Presentation information

International Session (Oral)

Symbol A (Atmospheric and Hydrospheric Sciences) » A-CG Complex & General

[A-CG09] Development and application of land and ocean biogeochemistry components of Earth system models

Mon. May 23, 2016 3:30 PM - 5:00 PM 102 (1F)

Convener:*Michio Kawamiya(Japan Agency for Marine-Earth Science and Technology), Kaoru Tachiiri(Japan Agency for Marine-Earth Science and Technology), Tomohiro Hajima(Japan Agency for Marine-Earth Science and Technology), Vivek Arora(Canadian Centre for Climate Modelling and Analysis), Chair:Vivek Arora(Canadian Centre for Climate Modelling and Analysis, Environment and Climate Change Canada)

4:00 PM - 4:15 PM


*Sitch Alexander Stephen1 (1.University of Exeter)

Keywords:land-atmosphere interactions, DGVMs, climate-carbon cycle models

Sitch, S. (1) and the TRENDY DGVM consortium, (1) University of Exeter, UK.
Each year a consortium of Dynamic Global Vegetation Modelling groups perform a factorial set of global simulations over the historical period, 1901 – present, to investigate the temporal and spatial trends in the land sink, and the contribution of land-use to emissions.

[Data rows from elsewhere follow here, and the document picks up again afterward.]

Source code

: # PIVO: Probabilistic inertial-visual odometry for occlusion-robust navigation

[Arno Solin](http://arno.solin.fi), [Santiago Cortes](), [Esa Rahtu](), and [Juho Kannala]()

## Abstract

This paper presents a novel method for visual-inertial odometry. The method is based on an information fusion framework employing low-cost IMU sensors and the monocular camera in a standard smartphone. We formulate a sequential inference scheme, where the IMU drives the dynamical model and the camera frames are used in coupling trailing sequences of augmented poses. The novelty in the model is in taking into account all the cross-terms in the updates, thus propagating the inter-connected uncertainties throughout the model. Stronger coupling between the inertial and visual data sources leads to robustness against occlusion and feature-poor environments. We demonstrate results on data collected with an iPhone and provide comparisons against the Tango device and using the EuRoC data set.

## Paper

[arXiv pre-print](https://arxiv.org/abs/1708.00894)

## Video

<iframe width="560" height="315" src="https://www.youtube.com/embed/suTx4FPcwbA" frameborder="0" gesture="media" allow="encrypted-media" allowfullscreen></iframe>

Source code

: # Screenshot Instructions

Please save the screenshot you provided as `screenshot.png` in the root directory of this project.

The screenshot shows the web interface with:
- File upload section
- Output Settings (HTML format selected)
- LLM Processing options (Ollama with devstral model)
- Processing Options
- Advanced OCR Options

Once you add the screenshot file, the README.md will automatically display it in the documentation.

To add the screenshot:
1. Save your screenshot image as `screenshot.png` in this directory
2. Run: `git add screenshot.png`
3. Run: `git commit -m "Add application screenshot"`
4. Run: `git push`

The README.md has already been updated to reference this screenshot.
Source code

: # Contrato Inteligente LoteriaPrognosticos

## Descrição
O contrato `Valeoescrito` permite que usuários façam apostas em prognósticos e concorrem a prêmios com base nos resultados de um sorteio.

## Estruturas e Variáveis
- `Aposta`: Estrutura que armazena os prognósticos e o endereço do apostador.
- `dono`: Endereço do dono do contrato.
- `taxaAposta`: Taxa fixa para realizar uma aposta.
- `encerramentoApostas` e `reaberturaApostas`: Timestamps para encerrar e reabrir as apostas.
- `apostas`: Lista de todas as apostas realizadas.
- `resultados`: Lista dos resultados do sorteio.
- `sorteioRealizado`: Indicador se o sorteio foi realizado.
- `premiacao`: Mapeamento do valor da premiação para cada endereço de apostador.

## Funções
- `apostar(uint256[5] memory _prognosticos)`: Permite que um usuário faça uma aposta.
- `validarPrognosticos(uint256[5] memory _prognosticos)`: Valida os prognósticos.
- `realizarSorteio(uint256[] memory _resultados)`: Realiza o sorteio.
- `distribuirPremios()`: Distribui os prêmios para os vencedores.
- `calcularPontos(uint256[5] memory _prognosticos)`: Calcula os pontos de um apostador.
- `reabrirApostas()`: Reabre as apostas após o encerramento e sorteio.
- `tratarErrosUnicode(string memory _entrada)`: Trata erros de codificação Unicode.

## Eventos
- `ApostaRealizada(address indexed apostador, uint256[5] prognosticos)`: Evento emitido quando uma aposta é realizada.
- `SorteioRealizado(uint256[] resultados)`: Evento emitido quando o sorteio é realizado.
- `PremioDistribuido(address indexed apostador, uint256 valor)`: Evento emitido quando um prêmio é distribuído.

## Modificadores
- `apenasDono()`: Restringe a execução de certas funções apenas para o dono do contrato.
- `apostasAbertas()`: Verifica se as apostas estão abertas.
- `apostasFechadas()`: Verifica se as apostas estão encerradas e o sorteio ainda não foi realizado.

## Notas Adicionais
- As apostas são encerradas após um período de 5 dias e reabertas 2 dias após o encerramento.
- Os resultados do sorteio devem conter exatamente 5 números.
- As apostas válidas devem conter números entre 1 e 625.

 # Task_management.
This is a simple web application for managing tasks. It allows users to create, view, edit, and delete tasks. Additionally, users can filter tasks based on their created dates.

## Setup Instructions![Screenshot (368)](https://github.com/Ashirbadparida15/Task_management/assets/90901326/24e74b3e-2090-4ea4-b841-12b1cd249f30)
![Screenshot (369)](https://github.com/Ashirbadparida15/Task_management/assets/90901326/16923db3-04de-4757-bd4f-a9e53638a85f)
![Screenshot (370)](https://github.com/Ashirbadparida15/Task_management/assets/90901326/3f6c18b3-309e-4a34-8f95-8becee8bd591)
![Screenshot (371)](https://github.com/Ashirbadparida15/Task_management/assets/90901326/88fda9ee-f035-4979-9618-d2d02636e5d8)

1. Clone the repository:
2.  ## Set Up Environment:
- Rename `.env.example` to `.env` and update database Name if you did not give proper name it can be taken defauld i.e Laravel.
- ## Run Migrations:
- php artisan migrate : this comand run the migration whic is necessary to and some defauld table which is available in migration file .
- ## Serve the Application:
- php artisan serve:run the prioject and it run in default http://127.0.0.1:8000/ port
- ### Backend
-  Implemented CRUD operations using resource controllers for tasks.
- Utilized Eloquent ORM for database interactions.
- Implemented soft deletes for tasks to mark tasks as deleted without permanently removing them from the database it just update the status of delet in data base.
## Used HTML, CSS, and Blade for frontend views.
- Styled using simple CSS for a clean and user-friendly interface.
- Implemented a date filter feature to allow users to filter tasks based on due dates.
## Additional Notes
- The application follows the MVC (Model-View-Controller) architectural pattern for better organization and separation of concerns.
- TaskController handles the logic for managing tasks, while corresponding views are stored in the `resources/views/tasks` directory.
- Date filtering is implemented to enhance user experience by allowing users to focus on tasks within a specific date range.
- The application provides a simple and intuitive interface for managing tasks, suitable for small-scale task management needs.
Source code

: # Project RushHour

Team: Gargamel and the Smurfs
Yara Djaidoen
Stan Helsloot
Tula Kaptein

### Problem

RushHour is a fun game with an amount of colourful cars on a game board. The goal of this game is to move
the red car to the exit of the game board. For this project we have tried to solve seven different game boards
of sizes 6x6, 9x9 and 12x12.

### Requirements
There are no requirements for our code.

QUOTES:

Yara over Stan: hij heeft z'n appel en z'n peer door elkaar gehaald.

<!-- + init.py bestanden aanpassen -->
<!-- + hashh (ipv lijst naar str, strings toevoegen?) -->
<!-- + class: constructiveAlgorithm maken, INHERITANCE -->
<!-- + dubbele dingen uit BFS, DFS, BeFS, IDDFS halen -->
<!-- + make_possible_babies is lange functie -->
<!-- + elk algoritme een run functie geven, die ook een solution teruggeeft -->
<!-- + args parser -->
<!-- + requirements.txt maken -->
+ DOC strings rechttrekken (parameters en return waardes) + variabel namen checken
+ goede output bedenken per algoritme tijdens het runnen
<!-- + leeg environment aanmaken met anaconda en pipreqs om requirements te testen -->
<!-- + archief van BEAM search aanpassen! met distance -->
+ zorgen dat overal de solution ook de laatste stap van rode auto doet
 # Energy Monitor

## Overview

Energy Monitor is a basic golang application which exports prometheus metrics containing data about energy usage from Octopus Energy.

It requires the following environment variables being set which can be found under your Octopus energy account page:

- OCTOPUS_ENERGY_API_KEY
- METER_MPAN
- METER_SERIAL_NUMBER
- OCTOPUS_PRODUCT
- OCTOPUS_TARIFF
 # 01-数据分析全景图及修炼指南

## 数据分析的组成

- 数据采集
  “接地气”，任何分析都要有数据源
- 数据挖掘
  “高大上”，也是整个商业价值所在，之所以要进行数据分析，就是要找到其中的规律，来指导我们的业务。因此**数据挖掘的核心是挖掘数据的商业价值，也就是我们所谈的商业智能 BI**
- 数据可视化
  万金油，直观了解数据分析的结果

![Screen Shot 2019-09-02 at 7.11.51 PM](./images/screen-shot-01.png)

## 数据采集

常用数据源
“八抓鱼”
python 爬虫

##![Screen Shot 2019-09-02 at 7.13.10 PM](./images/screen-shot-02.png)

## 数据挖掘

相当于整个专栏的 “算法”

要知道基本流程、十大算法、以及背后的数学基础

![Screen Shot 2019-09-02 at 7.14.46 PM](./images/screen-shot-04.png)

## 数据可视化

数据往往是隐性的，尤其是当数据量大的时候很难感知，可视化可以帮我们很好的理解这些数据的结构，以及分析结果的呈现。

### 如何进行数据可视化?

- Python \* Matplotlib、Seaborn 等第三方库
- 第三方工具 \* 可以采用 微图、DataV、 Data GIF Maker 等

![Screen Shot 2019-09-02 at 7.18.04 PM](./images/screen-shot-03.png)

This activity contributes the annual global carbon budget updates of the Global Carbon Project. Typical around 10 models are forced with reconstructed observed climate, global atmospheric CO2, gridded fields of historical land-use and land cover changes (LULCC), and nitrogen deposition for a subset of models which include a fully interactive nitrogen cycle. The TRENDY project will be presented, including process developments through to the latest Trendy-v4 (1901-2014). Results are used to ascertain the individual contribution of CO2, Climate, Land-Use and N deposition on the regional and global land carbon sink. Increasingly offline land surface simulations and coupled ESM simulations use the same land-surface components and results from each can inform the other. Both TRENDY and C4MIP have increasing interest in evaluation activities. Furthermore, observational datasets including those from remote sensing are used to evaluate model performance and help constrain the global land carbon sink over the past two decades.